[Stored data Boundary: Start]

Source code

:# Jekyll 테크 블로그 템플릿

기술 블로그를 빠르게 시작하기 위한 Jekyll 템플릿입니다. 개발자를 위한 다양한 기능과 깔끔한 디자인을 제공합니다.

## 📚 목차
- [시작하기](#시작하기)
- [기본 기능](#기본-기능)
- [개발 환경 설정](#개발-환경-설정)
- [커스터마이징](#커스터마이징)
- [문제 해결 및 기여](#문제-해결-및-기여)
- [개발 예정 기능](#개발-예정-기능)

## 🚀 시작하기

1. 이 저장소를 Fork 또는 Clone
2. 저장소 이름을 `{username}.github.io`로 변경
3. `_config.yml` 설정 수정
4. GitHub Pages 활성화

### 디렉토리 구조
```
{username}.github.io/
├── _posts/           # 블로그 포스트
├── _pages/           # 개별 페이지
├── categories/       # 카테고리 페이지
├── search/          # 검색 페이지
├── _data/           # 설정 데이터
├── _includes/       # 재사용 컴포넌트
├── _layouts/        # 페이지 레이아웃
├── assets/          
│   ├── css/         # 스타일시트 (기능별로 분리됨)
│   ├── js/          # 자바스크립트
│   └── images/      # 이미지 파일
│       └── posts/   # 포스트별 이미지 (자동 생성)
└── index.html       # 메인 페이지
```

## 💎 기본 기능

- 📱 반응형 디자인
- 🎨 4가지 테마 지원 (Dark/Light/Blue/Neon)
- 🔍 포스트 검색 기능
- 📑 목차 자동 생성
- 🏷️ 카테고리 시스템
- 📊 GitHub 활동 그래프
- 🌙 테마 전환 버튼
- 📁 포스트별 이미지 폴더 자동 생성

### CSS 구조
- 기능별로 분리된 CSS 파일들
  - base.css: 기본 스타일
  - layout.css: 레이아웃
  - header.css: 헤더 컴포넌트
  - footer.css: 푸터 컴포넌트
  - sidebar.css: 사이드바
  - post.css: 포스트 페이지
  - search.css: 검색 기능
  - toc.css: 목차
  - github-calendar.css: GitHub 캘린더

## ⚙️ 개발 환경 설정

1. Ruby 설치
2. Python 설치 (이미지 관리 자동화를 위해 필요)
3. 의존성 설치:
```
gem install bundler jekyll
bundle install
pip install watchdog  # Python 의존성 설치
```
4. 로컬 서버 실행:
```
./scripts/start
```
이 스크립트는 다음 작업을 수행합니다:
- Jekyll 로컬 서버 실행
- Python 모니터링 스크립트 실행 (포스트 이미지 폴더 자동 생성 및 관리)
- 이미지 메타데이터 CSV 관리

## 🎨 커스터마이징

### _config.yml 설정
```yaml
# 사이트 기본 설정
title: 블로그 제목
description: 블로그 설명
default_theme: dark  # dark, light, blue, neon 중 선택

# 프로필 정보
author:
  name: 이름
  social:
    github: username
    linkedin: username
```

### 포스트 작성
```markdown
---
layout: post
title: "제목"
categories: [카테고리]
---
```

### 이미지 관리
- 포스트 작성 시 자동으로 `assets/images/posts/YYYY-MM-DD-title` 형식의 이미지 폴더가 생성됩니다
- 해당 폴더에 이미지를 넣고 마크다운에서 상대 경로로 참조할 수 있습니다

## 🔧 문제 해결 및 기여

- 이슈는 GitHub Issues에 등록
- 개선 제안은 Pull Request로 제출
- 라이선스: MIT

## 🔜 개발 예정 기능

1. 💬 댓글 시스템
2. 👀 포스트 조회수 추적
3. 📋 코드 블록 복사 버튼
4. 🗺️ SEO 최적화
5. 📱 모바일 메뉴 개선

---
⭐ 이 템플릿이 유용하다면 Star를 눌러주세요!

[Stored data Boundary: End]

Aim of the exercise
Search the records for the word "카테고리", then list every line that has it.

Solution to this task
├── categories/       # 카테고리 페이지
- 🏷️ 카테고리 시스템
categories: [카테고리]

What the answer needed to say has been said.